Por qué Hollywood siempre creerá en lágrimas
Hay muchas razones para ir a ver al cine Nace una estrella, la tercera remake -o cuarta, una eterna polémica que podemos dejar hoy de lado- del "mito fundacional" de Hollywood . Para empezar, la película no es un cuento de hadas, en el que el amor incondicional del público termina por revelarse más que capaz de llenar el vacío que ha dejado el Príncipe Azul en el corazón de su heroína, despojado de la vanidad de aquel. Para seguir, hace años que una gran película "de llorar" no es además una gran película a secas. Pero ¿por qué lloramos en realidad con Nace una estrella?
La última presentación de Ally en la película -que, como la fantástica Lady Gaga, no tiene ni necesita apellido alguno, pero que decide presentarse allí con una variación del "soy la señora Maine" de Judy Garland- está pensada como el velatorio público de una gran historia de amor, pero termina revelándose más como la celebración de un encomiable sacrificio que permite que la rueda siga girando, un Juego del Hambre de la industria del entretenimiento .
Acaso sea esa la razón que ha impulsado a Hollywood a volver una y otra vez sobre Nace una estrella a lo largo de ochenta años, y no solo la historia de amor trágica en su centro. El show debe continuar, y para hacerlo, Hollywood necesita -necesitamos- de artistas como Ally, pero no necesariamente de aquellos como Jackson Maine, cuya "funcionalidad" a la industria es realmente el hecho de que artistas como Ally los necesitan para ser felices y productivos.
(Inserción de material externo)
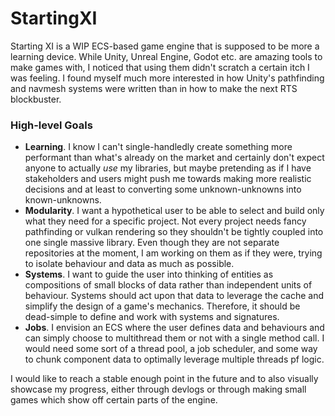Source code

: # StartingXI
Starting XI is a WIP ECS-based game engine that is supposed to be more a learning device. While Unity, Unreal Engine, Godot etc. are amazing tools to make games with, I noticed that using them didn't scratch a certain itch I was feeling. I found myself much more interested in how Unity's pathfinding and navmesh systems were written than in how to make the next RTS blockbuster.

### High-level Goals
- __Learning__. I know I can't single-handledly create something more performant than what's already on the market and certainly don't expect anyone to actually _use_ my libraries, but maybe pretending as if I have stakeholders and users might push me towards making more realistic decisions and at least to converting some unknown-unknowns into known-unknowns.
- __Modularity__. I want a hypothetical user to be able to select and build only what they need for a specific project. Not every project needs fancy pathfinding or vulkan rendering so they shouldn't be tightly coupled into one single massive library. Even though they are not separate repositories at the moment, I am working on them as if they were, trying to isolate behaviour and data as much as possible.
- __Systems__. I want to guide the user into thinking of entities as compositions of small blocks of data rather than independent units of behaviour. Systems should act upon that data to leverage the cache and simplify the design of a game's mechanics. Therefore, it should be dead-simple to define and work with systems and signatures.
- __Jobs__. I envision an ECS where the user defines data and behaviours and can simply choose to multithread them or not with a single method call. I would need some sort of a thread pool, a job scheduler, and some way to chunk component data to optimally leverage multiple threads pf logic.

I would like to reach a stable enough point in the future and to also visually showcase my progress, either through devlogs or through making small games which show off certain parts of the engine.
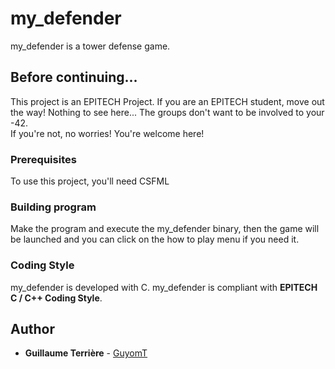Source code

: # my_defender

my_defender is a tower defense game.

## Before continuing...

This project is an EPITECH Project. If you are an EPITECH student, move out the way! Nothing to see here... The groups don't want to be involved to your -42.<br/>If you're not, no worries! You're welcome here!

### Prerequisites

To use this project, you'll need CSFML

### Building program

Make the program and execute the my_defender binary, then the game will be launched and you can click on the how to play menu if you need it.

### Coding Style

my_defender is developed with C. my_defender is compliant with **EPITECH C / C++ Coding Style**.

## Author

* **Guillaume Terrière** - [GuyomT](https://github.com/GuyomT)


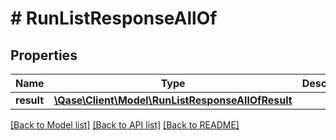 # # RunListResponseAllOf

## Properties

Name | Type | Description | Notes
------------ | ------------- | ------------- | -------------
**result** | [**\Qase\Client\Model\RunListResponseAllOfResult**](RunListResponseAllOfResult.md) |  | [optional]

[[Back to Model list]](../../README.md#models) [[Back to API list]](../../README.md#endpoints) [[Back to README]](../../README.md)
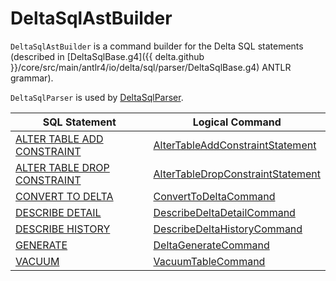 # DeltaSqlAstBuilder

`DeltaSqlAstBuilder` is a command builder for the Delta SQL statements (described in [DeltaSqlBase.g4]({{ delta.github }}/core/src/main/antlr4/io/delta/sql/parser/DeltaSqlBase.g4) ANTLR grammar).

`DeltaSqlParser` is used by [DeltaSqlParser](DeltaSqlParser.md#builder).

SQL Statement | Logical Command
-------------|----------
 [ALTER TABLE ADD CONSTRAINT](index.md#ALTER-TABLE-ADD-CONSTRAINT) | [AlterTableAddConstraintStatement](../AlterTableAddConstraintStatement.md)
 [ALTER TABLE DROP CONSTRAINT](index.md#ALTER-TABLE-DROP-CONSTRAINT) | [AlterTableDropConstraintStatement](../AlterTableDropConstraintStatement.md)
 [CONVERT TO DELTA](index.md#CONVERT-TO-DELTA) | [ConvertToDeltaCommand](../commands/convert/ConvertToDeltaCommand.md)
 [DESCRIBE DETAIL](index.md#DESCRIBE-DETAIL) | [DescribeDeltaDetailCommand](../commands/describe-detail/DescribeDeltaDetailCommand.md)
 [DESCRIBE HISTORY](index.md#DESCRIBE-HISTORY) | [DescribeDeltaHistoryCommand](../commands/describe-history/DescribeDeltaHistoryCommand.md)
 [GENERATE](index.md#GENERATE) | [DeltaGenerateCommand](../commands/DeltaGenerateCommand.md)
 [VACUUM](index.md#VACUUM) | [VacuumTableCommand](../commands/vacuum/VacuumTableCommand.md)
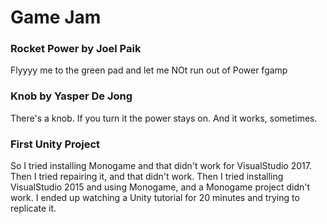 # Game Jam

### Rocket Power by Joel Paik

Flyyyy me to the 
green pad
and let me 
NOt run out of 
Power
fgamp

### Knob by Yasper De Jong

There's a knob. If you turn it the power stays on. And it works, 
sometimes.

### First Unity Project

So I tried installing Monogame and that didn't work for VisualStudio 2017. Then I tried repairing it, and that didn't work. Then I tried installing VisualStudio 2015 and using Monogame, and a Monogame project didn't work. I ended up watching a Unity tutorial for 20 minutes and trying to replicate it.
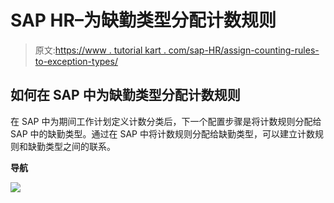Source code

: # SAP HR–为缺勤类型分配计数规则

> 原文:[https://www . tutorial kart . com/sap-HR/assign-counting-rules-to-exception-types/](https://www.tutorialkart.com/sap-hr/assign-counting-rules-to-absence-types/)

## 如何在 SAP 中为缺勤类型分配计数规则

在 SAP 中为期间工作计划定义计数分类后，下一个配置步骤是将计数规则分配给 SAP 中的缺勤类型。通过在 SAP 中将计数规则分配给缺勤类型，可以建立计数规则和缺勤类型之间的联系。

**导航**

[![](../Images/925da31b32d6bc3827932f6c8afb11bb.png)](https://www.tutorialkart.com/)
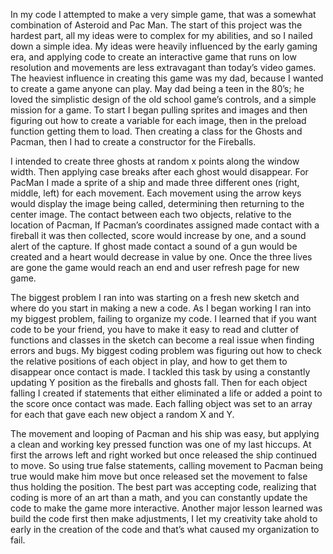 In my code I attempted to make a very simple game, that was a somewhat combination of Asteroid and Pac Man. The start of this project was the hardest part, all my ideas were to complex for my abilities, and so I nailed down a simple idea. My ideas were heavily influenced by the early gaming era, and applying code to create an interactive game that runs on low resolution and movements are less extravagant than today’s video games. The heaviest influence in creating this game was my dad, because I wanted to create a game anyone can play. May dad being a teen in the 80’s; he loved the simplistic design of the old school game’s controls, and a simple mission for a game. To start I began pulling sprites and images and then figuring out how to create a variable for each image, then in the preload function getting them to load. Then creating a class for the Ghosts and Pacman, then I had to create a constructor for the Fireballs.
 	
I intended to create three ghosts at random x points along the window width. Then applying case breaks after each ghost would disappear. For PacMan I made a sprite of a ship and made three different ones (right, middle, left) for each movement. Each movement using the arrow keys would display the image being called, determining then returning to the center image. The contact between each two objects, relative to the location of Pacman, If Pacman’s coordinates assigned made contact with a fireball it was then collected, score would increase by one, and a sound alert of the capture. If ghost made contact a sound of a gun would be created and a heart would decrease in value by one.  Once the three lives are gone the game would reach an end and user refresh page for new game. 

The biggest problem I ran into was starting on a fresh new sketch and where do you start in making a new a code. As I began working I ran into my biggest problem, failing to organize my code. I learned that if you want code to be your friend, you have to make it easy to read and clutter of functions and classes in the sketch can become a real issue when finding errors and bugs. My biggest coding problem was figuring out how to check the relative positions of each object in play, and how to get them to disappear once contact is made. I tackled this task by using a constantly updating Y position as the fireballs and ghosts fall. Then for each object falling I created if statements that either eliminated a life or added a point to the score once contact was made.  Each falling object was set to an array for each that gave each new object a random X and Y. 

The movement and looping of Pacman and his ship was easy, but applying a clean and working key pressed function was one of my last hiccups. At first the arrows left and right worked but once released the ship continued to move. So using true false statements, calling movement to Pacman being true would make him move but once released set the movement to false thus holding the position. The best part was accepting code,  realizing that coding is more of an art than a math, and you can constantly update the code to make the game more interactive.  Another major lesson learned was build the code first then make adjustments, I let my creativity take ahold to early in the creation of the code and that’s what caused my organization to fail. 
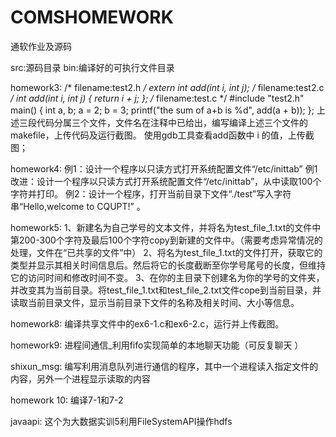 # COMSHOMEWORK
通软作业及源码

src:源码目录
bin:编译好的可执行文件目录

homework3:
/* filename:test2.h */ extern int add(int i, int j); 
/* filename:test2.c */ int add(int i, int j) { return i + j; }; 
/* filename:test.c */ #include "test2.h" main() { int a, b; a = 2; b = 3; printf("the sum of a+b is %d", add(a + b)); }; 上述三段代码分属三个文件，文件名在注释中已给出，编写编译上述三个文件的makefile，上传代码及运行截图。 使用gdb工具查看add函数中 i 的值，上传截图；


homework4:
例1：设计一个程序以只读方式打开系统配置文件“/etc/inittab”
例1改进：设计一个程序以只读方式打开系统配置文件“/etc/inittab”，从中读取100个字符并打印。
例2：设计一个程序，打开当前目录下文件“./test”写入字符串“Hello,welcome to CQUPT!” 。


homework5:
1、新建名为自己学号的文本文件，并将名为test_file_1.txt的文件中第200-300个字符及最后100个字符copy到新建的文件中。（需要考虑异常情况的处理，文件在“已共享的文件”中） 
2、将名为test_file_1.txt的文件打开，获取它的类型并显示其相关时间信息后。然后将它的长度截断至你学号尾号的长度，但维持它的访问时间和修改时间不变。 
3、在你的主目录下创建名为你的学号的文件夹，并改变其为当前目录。将test_file_1.txt和test_file_2.txt文件cope到当前目录，并读取当前目录文件，显示当前目录下文件的名称及相关时间、大小等信息。


homework8:
编译共享文件中的ex6-1.c和ex6-2.c，运行并上传截图。


homework9:
进程间通信_利用fifo实现简单的本地聊天功能（可反复聊天 ）

shixun_msg:
编写利用消息队列进行通信的程序，其中一个进程读入指定文件的内容，另外一个进程显示读取的内容

homework 10:
编译7-1和7-2

javaapi:
这个为大数据实训5利用FileSystemAPI操作hdfs
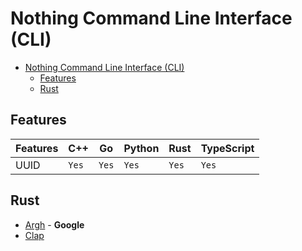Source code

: # Nothing Command Line Interface (CLI)

- [Nothing Command Line Interface (CLI)](#nothing-command-line-interface-cli)
  - [Features](#features)
  - [Rust](#rust)

## Features

| Features | C++   | Go    | Python | Rust  | TypeScript |
| -------- | ----- | ----- | ------ | ----- | ---------- |
| UUID     | `Yes` | `Yes` | `Yes`  | `Yes` | `Yes`      |

## Rust

- [Argh](https://github.com/google/argh) - **Google**
- [Clap](https://docs.rs/clap/latest/clap/)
La catarsis del personaje de Gaga, es cierto, está dominada por la poderosa rendición de "I'll Never Love Again", canción escrita por Maine a cuyo nacimiento asistió el espectador un par de escenas antes (no los invitados al homenaje, sino solo nosotros, sentados en el cine, llorando a mares). Somos capaces de atisbar, al menos por esos minutos, el tamaño de la pérdida artística y personal de Ally (Jackson Maine acaba de salir de escena de la forma más trágica y circunspecta posible, en línea con su perfil eastwoodiano). Pero lo que intuimos -es una noción igualmente romántica, claro está- es que es el talento, y no la fama, lo que tiene un precio. Y no solo eso: el artista, tarde o temprano, hace las paces con ello. O se dedica a otra cosa.
Esta segunda opción es parte de lo que cuenta Amor de vinilo, la adaptación de la novela de Nick Hornby que se estrenó esta semana. La novela -y la película de Jesse Peretz- lleva el título de las sesiones de grabación del disco consagratorio de Tucker Crowe (Ethan Hawke). Juliet fue, según el razonamiento de la pequeña pero militante comunidad de fans de Crowe a la que pertenece Duncan, el novio de Annie (Rose Byrne), sublime consecuencia artística de un desengaño amoroso que terminó por silenciarlo. La falta de música se llena con las interpretaciones de gente como Duncan, que -para hacer aún más odioso al personaje de Chris O'Dowd- es nada menos que crítico universitario. A Annie, por el contrario, Tucker la aburre como músico pero la fascina como persona. La película se divierte con la intransigencia de los fanáticos ante la eterna pregunta de si la felicidad es compatible con el arte o si, por el contrario, toda obra perdurable es resultado de una tragedia. ¿De qué otro modo entender, si no, ese perfecto plano final de Nace una estrella? Es el material del que está hecho Hollywood.